STRABAX. Me trouver, ma chère âme ?
PHRONÉSIE. Oui, par Hercule, c’est bien vrai.
STRABAX. Je te fais l’effet d’un rustre, mais c’est égal, je veux me divertir. Tu es bien jolie, mais cela ne te sert de rien, si je ne m’ébaudis avec toi.
PHRONÉSIE. Voulez-vous que je vous embrasse, que je vous donne un baiser ?
STRABAX. Tout ce que tu voudras, que j’aie du plaisir.
STRATOPHANE. Comment ! je souffrirai qu’elle en embrasse d’autres à ma barbe ? J’aimerais mieux crever ma foi ; retire ta main de là, femme, si tu ne veux périr avec lui par cette épée.

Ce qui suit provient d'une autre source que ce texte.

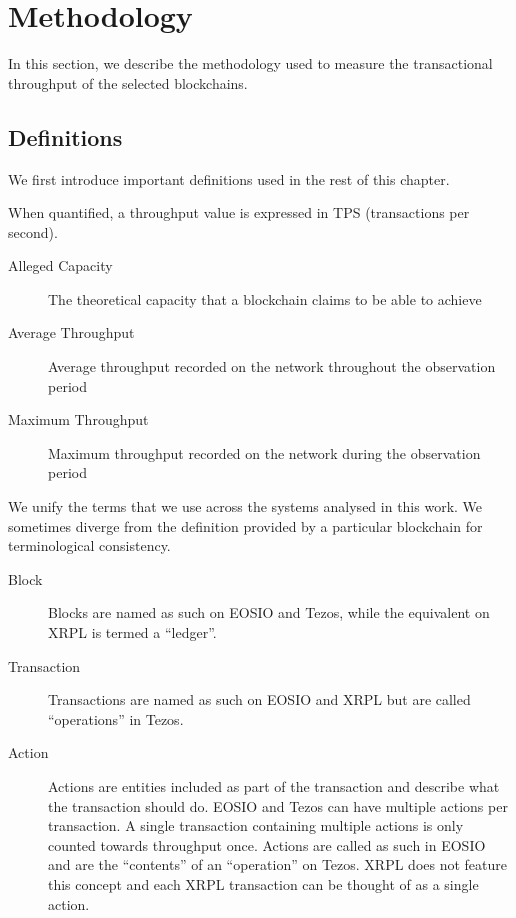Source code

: 
\section{Methodology}
\label{sec:4:methodology}
In this section, we describe the methodology used to measure the transactional throughput of the selected blockchains.

\subsection{Definitions}
We first introduce important definitions used in the rest of this chapter.

When quantified, a throughput value is expressed in TPS (transactions per second).
\begin{description}
  \item[Alleged Capacity] The theoretical capacity that a blockchain claims to be able to achieve
  \item[Average Throughput] Average throughput recorded on the network throughout the observation period
  \item[Maximum Throughput] Maximum throughput recorded on the network during the observation period
\end{description}

We unify the terms that we use across the systems analysed in this work.
We sometimes diverge from the definition provided by a particular blockchain for terminological consistency.

\begin{description}
  \item[Block] Blocks are named as such on EOSIO and Tezos, while the equivalent on XRPL is termed a ``ledger''.
  \item[Transaction] Transactions are named as such on EOSIO and XRPL but are called ``operations'' in Tezos.
  \item[Action] Actions are entities included as part of the transaction and describe what the transaction should do. EOSIO and Tezos can have multiple actions per transaction. A single transaction containing multiple actions is only counted towards throughput once.
    Actions are called as such in EOSIO and are the ``contents'' of an ``operation'' on Tezos. XRPL does not feature this concept and each XRPL transaction can be thought of as a single action.
\end{description}


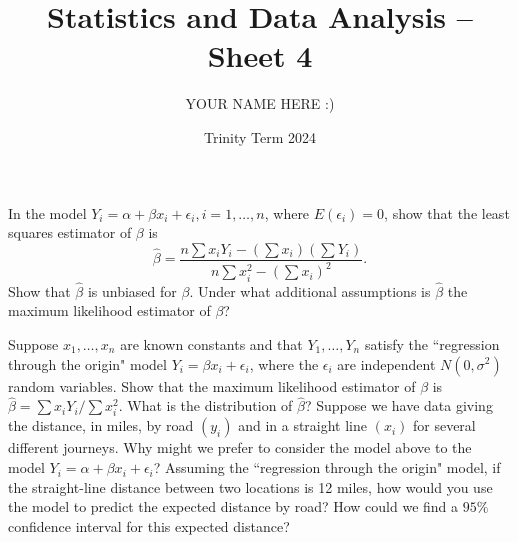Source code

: \documentclass[answers]{exam}
\title{Statistics and Data Analysis -- Sheet 4}
\author{YOUR NAME HERE :)}
\date{Trinity Term 2024}
\begin{document}
\maketitle
\begin{questions}

\question%
In the model $Y_{i}=\alpha+\beta x_{i}+\epsilon_{i}, i=1, \ldots, n$, where $E\left(\epsilon_{i}\right)=0$, show that the least squares estimator of $\beta$ is \[
	\widehat{\beta}=\frac{n \sum x_{i} Y_{i}-\left(\sum x_{i}\right)\left(\sum Y_{i}\right)}{n \sum x_{i}^{2}-\left(\sum x_{i}\right)^{2}} .
\] Show that $\widehat{\beta}$ is unbiased for $\beta$. Under what additional assumptions is $\widehat{\beta}$ the maximum likelihood estimator of $\beta$?



\question%
\begin{subparts}
\subpart Suppose $x_{1}, \ldots, x_{n}$ are known constants and that $Y_{1}, \ldots, Y_{n}$ satisfy the ``regression through the origin" model $Y_{i}=\beta x_{i}+\epsilon_{i}$, where the $\epsilon_{i}$ are independent $N\left(0, \sigma^{2}\right)$ random variables. Show that the maximum likelihood estimator of $\beta$ is $\widehat{\beta}=\sum x_{i} Y_{i} / \sum x_{i}^{2}$. What is the distribution of $\widehat{\beta}$?
\subpart Suppose we have data giving the distance, in miles, by road $\left(y_{i}\right)$ and in a straight line $\left(x_{i}\right)$ for several different journeys. Why might we prefer to consider the model above to the model $Y_{i}=\alpha+\beta x_{i}+\epsilon_{i}$?
\subpart Assuming the ``regression through the origin" model, if the straight-line distance between two locations is 12 miles, how would you use the model to predict the expected distance by road? How could we find a $95 \%$ confidence interval for this expected distance?
\end{subparts}




\end{questions}
\end{document}
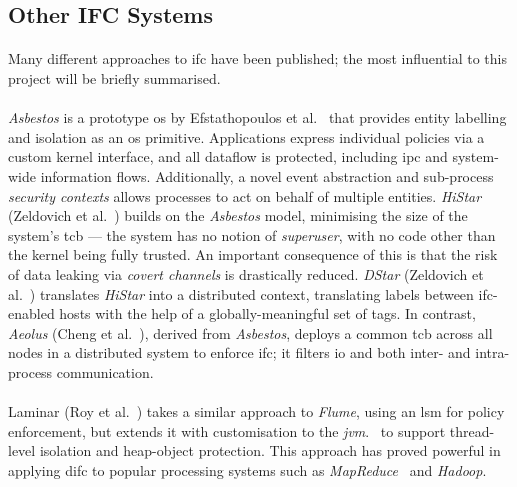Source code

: \subsection{Other IFC Systems}
\paragraph{} Many different approaches to \acrshort{ifc} have been published; the most influential to this project will be briefly summarised.

\paragraph{} \textit{Asbestos} is a prototype \acrshort{os} by Efstathopoulos et al.~\cite{asbestos} that provides entity labelling and isolation as an \acrshort{os} primitive. Applications express individual policies via a custom kernel interface, and all dataflow is protected, including \acrshort{ipc} and system-wide information flows. Additionally, a novel event abstraction and sub-process \textit{security contexts} allows processes to act on behalf of multiple entities. \textit{HiStar} (Zeldovich et al.~\cite{10.5555/1298455.1298481}) builds on the \textit{Asbestos} model, minimising the size of the system's \acrshort{tcb} --- the system has no notion of \textit{superuser}, with no code other than the kernel being fully trusted. An important consequence of this is that the risk of data leaking via \textit{covert channels} is drastically reduced. \textit{DStar} (Zeldovich et al.~\cite{10.5555/1387589.1387610}) translates \textit{HiStar} into a distributed context, translating labels between \acrshort{ifc}-enabled hosts with the help of a globally-meaningful set of tags. In contrast, \textit{Aeolus} (Cheng et al.~\cite{10.5555/2342821.2342833}), derived from \textit{Asbestos}, deploys a common \acrshort{tcb} across all nodes in a distributed system to enforce \acrshort{ifc}; it filters \acrshort{io} and both inter- and intra- process communication.

\paragraph{} Laminar (Roy et al.~\cite{10.1145/1543135.1542484}) takes a similar approach to \textit{Flume}, using an \acrshort{lsm} for policy enforcement, but extends it with customisation to the \textit{\acrfull{jvm}}.~\cite{jvm} to support thread-level isolation and heap-object protection. This approach has proved powerful in applying \acrshort{difc} to popular processing systems such as \textit{MapReduce}~\cite{mapreduce} and \textit{Hadoop}.~\cite{hadoop}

PHRONÉSIE. Vous ferez mieux de ne pas tant dégoiser, militaire. Si vous voulez qu’on vous aime, c’est l’or et non le fer qui empêchera que je ne me laisse courtiser, Stratophane.

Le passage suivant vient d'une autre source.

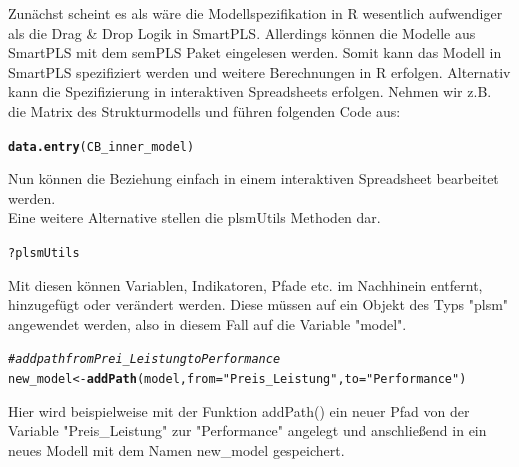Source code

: \documentclass{article}\usepackage[]{graphicx}\usepackage[]{color}
\makeatletter
\newcommand{\hlstr}[1]{\textcolor[rgb]{0.192,0.494,0.8}{#1}}%
\newcommand{\hlcom}[1]{\textcolor[rgb]{0.678,0.584,0.686}{\textit{#1}}}%
\newcommand{\hlopt}[1]{\textcolor[rgb]{0,0,0}{#1}}%
\newcommand{\hlstd}[1]{\textcolor[rgb]{0.345,0.345,0.345}{#1}}%
\newcommand{\hlkwb}[1]{\textcolor[rgb]{0.69,0.353,0.396}{#1}}%
\newcommand{\hlkwc}[1]{\textcolor[rgb]{0.333,0.667,0.333}{#1}}%
\newcommand{\hlkwd}[1]{\textcolor[rgb]{0.737,0.353,0.396}{\textbf{#1}}}%
\newenvironment{kframe}{%
 \def\at@end@of@kframe{}%
 \ifinner\ifhmode%
  \def\at@end@of@kframe{\end{minipage}}%
  \begin{minipage}{\columnwidth}%
 \fi\fi%
 \def\FrameCommand##1{\hskip\@totalleftmargin \hskip-\fboxsep
 \colorbox{shadecolor}{##1}\hskip-\fboxsep
     \hskip-\linewidth \hskip-\@totalleftmargin \hskip\columnwidth}%
 \MakeFramed {\advance\hsize-\width
   \@totalleftmargin\z@ \linewidth\hsize
   \@setminipage}}%
 {\par\unskip\endMakeFramed%
 \at@end@of@kframe}
\newenvironment{knitrout}{}{} %
\makeatother
\begin{document}
Zunächst scheint es als wäre die Modellspezifikation in R wesentlich aufwendiger als die Drag \& Drop Logik in SmartPLS. Allerdings können die Modelle aus SmartPLS mit dem semPLS Paket eingelesen werden. Somit kann das Modell in SmartPLS spezifiziert werden und weitere Berechnungen in R erfolgen. Alternativ kann die Spezifizierung in interaktiven Spreadsheets erfolgen. Nehmen wir z.B. die Matrix des Strukturmodells und führen folgenden Code aus:
\begin{knitrout}
\color{fgcolor}\begin{kframe}
\begin{alltt}
\hlkwd{data.entry}\hlstd{(CB_inner_model)}
\end{alltt}
\end{kframe}
\end{knitrout}
Nun können die Beziehung einfach in einem interaktiven Spreadsheet bearbeitet werden.\\
Eine weitere Alternative stellen die plsmUtils Methoden dar.
\begin{knitrout}
\color{fgcolor}\begin{kframe}
\begin{alltt}
\hlopt{?}\hlstd{plsmUtils}
\end{alltt}
\end{kframe}
\end{knitrout}
Mit diesen können Variablen, Indikatoren, Pfade etc. im Nachhinein entfernt, hinzugefügt oder verändert werden. Diese müssen auf ein Objekt des Typs "plsm" angewendet werden, also in diesem Fall auf die Variable "model".
\begin{knitrout}
\color{fgcolor}\begin{kframe}
\begin{alltt}
\hlcom{#add path from Prei_Leistung to Performance}
\hlstd{new_model} \hlkwb{<-} \hlkwd{addPath}\hlstd{(model,} \hlkwc{from}\hlstd{=}\hlstr{"Preis_Leistung"}\hlstd{,} \hlkwc{to}\hlstd{=}\hlstr{"Performance"}\hlstd{)}
\end{alltt}
\end{kframe}
\end{knitrout}
Hier wird beispielweise mit der Funktion addPath() ein neuer Pfad von der Variable "Preis\_Leistung" zur "Performance" angelegt und anschließend in ein neues Modell mit dem Namen new\_model gespeichert.
\end{document}
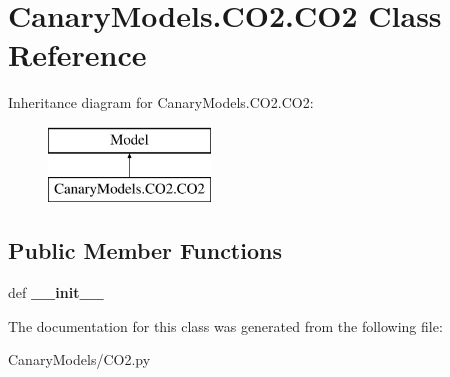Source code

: \hypertarget{class_canary_models_1_1_c_o2_1_1_c_o2}{\section{Canary\-Models.\-C\-O2.\-C\-O2 Class Reference}
\label{class_canary_models_1_1_c_o2_1_1_c_o2}
}
Inheritance diagram for Canary\-Models.\-C\-O2.\-C\-O2\-:\begin{figure}[H]
\begin{center}
\leavevmode
\includegraphics[height=2.000000cm]{class_canary_models_1_1_c_o2_1_1_c_o2}
\end{center}
\end{figure}
\subsection*{Public Member Functions}
\begin{DoxyCompactItemize}
\item 
\hypertarget{class_canary_models_1_1_c_o2_1_1_c_o2_a900e93e586e183f0515f566b08a08af2}{def {\bfseries \-\_\-\-\_\-init\-\_\-\-\_\-}}\label{class_canary_models_1_1_c_o2_1_1_c_o2_a900e93e586e183f0515f566b08a08af2}

\end{DoxyCompactItemize}


The documentation for this class was generated from the following file\-:\begin{DoxyCompactItemize}
\item 
Canary\-Models/C\-O2.\-py\end{DoxyCompactItemize}
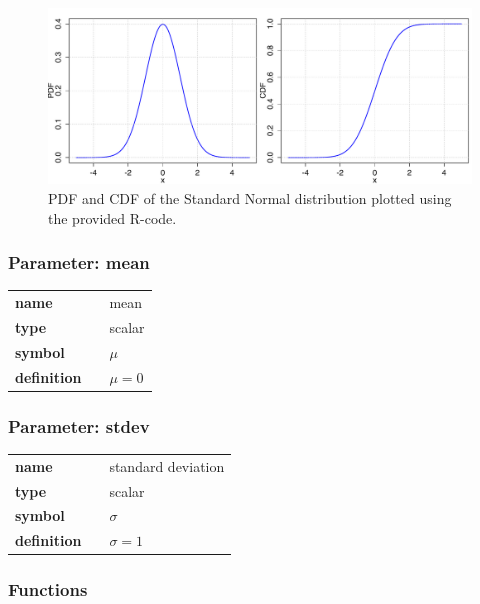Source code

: \begin{figure}[htb!]
\centering
  \includegraphics[width=140mm]{pics/StandardNormal_pdf_cdf.pdf}
 \caption{PDF and CDF of the Standard Normal distribution plotted using the provided R-code.}
 \label{fig:StandardNormalpdfcdf}
\end{figure}

\subsubsection*{Parameter: mean}

\noindent\begin{tabular}{p{2cm}cl}
\textbf{name} & & mean \\
\textbf{type} & & scalar \\
\textbf{symbol} & & $\mu$  \\
\textbf{definition} & & $\mu=0$
\end{tabular}
\subsubsection*{Parameter: stdev}

\noindent\begin{tabular}{p{2cm}cl}
\textbf{name} & & standard deviation \\
\textbf{type} & & scalar \\
\textbf{symbol} & & $\sigma$  \\
\textbf{definition} & & $\sigma=1$
\end{tabular}
\subsubsection*{Functions}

STRATOPHANE. Tu es bien jolie et bien spirituelle, ma foi, d’aimer un pareil modèle !
PHRONÉSIE. Ne vous souvenez-vous pas de ce que dit le comédien sur la scène : « Pour s’enrichir, tout le monde est adroit, personne ne fait la petite bouche. »
STRATOPHANE. Embrasser ce sale rustre !
PHRONÉSIE. Qu’il soit rustre, qu’il soit sale, à mes yeux il est beau.
STRATOPHANE. Ne t’ai-je pas donné de l’or ?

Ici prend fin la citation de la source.